◆ YOUR GOAL: For this exercise, return exactly the lines of the material below that begin at the one with "### Check Your Directory" and stop after the one with "You shouldn't mess".

____________________

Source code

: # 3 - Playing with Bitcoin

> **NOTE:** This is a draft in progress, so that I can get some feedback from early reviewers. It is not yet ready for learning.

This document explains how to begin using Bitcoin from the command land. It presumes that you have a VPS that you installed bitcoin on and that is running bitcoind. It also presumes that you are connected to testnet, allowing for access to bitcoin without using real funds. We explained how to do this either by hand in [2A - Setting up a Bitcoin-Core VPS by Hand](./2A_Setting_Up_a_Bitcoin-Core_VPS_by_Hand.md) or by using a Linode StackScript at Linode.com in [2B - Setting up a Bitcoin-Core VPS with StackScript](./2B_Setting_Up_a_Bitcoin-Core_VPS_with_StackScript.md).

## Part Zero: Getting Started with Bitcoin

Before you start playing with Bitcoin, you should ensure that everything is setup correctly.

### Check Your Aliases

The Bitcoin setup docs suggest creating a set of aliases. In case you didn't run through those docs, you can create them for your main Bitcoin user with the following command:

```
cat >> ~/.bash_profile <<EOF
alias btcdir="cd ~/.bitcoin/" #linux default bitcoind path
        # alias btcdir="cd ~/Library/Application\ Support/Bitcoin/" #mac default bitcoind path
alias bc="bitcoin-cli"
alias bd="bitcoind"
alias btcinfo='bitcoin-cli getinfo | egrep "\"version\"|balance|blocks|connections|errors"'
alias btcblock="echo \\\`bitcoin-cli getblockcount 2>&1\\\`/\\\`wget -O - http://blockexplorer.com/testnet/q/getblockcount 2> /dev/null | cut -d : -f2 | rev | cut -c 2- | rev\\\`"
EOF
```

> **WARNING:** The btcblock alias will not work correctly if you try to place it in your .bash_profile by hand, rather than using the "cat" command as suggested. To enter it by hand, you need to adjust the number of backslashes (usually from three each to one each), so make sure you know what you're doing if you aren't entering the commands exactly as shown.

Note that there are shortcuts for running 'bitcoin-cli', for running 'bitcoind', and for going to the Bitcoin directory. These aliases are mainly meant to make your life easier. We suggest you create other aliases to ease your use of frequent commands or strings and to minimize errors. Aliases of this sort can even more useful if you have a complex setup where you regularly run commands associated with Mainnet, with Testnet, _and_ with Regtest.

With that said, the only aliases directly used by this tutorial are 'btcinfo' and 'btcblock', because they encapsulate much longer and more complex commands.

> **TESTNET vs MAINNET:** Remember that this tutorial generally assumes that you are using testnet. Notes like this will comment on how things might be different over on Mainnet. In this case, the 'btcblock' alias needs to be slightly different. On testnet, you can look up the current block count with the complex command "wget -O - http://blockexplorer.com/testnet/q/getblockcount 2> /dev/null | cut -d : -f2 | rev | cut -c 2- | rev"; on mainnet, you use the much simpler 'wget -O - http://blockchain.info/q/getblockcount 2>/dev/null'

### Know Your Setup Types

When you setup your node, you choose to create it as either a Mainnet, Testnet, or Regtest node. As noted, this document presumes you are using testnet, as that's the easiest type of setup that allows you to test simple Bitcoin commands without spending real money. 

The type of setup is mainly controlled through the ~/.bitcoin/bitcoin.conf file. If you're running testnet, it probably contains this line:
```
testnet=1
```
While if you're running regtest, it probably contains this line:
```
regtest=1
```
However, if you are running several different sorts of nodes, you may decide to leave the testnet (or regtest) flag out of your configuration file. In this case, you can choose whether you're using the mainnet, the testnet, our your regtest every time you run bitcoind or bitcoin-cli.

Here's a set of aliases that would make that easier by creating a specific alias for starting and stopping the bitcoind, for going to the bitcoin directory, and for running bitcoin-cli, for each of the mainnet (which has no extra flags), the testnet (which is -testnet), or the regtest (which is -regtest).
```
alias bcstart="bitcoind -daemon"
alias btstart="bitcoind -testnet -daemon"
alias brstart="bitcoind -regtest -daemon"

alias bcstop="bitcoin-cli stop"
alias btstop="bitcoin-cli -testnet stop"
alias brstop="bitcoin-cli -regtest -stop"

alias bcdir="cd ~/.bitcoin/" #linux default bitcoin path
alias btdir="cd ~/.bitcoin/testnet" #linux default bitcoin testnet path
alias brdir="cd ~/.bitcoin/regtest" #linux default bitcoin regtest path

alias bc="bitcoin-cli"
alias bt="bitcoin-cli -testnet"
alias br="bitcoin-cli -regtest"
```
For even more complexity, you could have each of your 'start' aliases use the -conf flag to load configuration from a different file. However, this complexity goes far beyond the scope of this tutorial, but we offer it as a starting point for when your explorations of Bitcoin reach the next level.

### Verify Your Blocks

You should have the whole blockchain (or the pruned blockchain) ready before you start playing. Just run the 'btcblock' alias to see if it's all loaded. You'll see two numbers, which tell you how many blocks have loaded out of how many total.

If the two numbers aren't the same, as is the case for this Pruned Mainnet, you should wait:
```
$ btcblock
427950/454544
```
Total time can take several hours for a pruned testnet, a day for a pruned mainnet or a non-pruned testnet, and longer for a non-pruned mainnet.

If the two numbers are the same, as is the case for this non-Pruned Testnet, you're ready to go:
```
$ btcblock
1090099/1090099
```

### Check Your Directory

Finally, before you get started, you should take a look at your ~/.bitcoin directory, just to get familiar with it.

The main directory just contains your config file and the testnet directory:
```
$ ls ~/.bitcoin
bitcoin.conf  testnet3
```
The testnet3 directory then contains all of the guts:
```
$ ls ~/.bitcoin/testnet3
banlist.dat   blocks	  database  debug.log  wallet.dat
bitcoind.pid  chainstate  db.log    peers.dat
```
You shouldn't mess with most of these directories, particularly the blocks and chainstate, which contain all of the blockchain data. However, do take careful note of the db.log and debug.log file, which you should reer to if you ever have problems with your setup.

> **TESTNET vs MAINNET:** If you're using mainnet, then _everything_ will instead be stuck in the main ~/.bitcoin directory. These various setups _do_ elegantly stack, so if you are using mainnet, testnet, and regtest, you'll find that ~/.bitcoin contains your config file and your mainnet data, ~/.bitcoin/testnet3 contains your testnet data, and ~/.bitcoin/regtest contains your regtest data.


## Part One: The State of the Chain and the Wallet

____________________

◆ EXERCISE RESPONSE:
### Check Your Directory

Finally, before you get started, you should take a look at your ~/.bitcoin directory, just to get familiar with it.

The main directory just contains your config file and the testnet directory:
```
$ ls ~/.bitcoin
bitcoin.conf  testnet3
```
The testnet3 directory then contains all of the guts:
```
$ ls ~/.bitcoin/testnet3
banlist.dat   blocks	  database  debug.log  wallet.dat
bitcoind.pid  chainstate  db.log    peers.dat
```
You shouldn't mess with most of these directories, particularly the blocks and chainstate, which contain all of the blockchain data. However, do take careful note of the db.log and debug.log file, which you should reer to if you ever have problems with your setup.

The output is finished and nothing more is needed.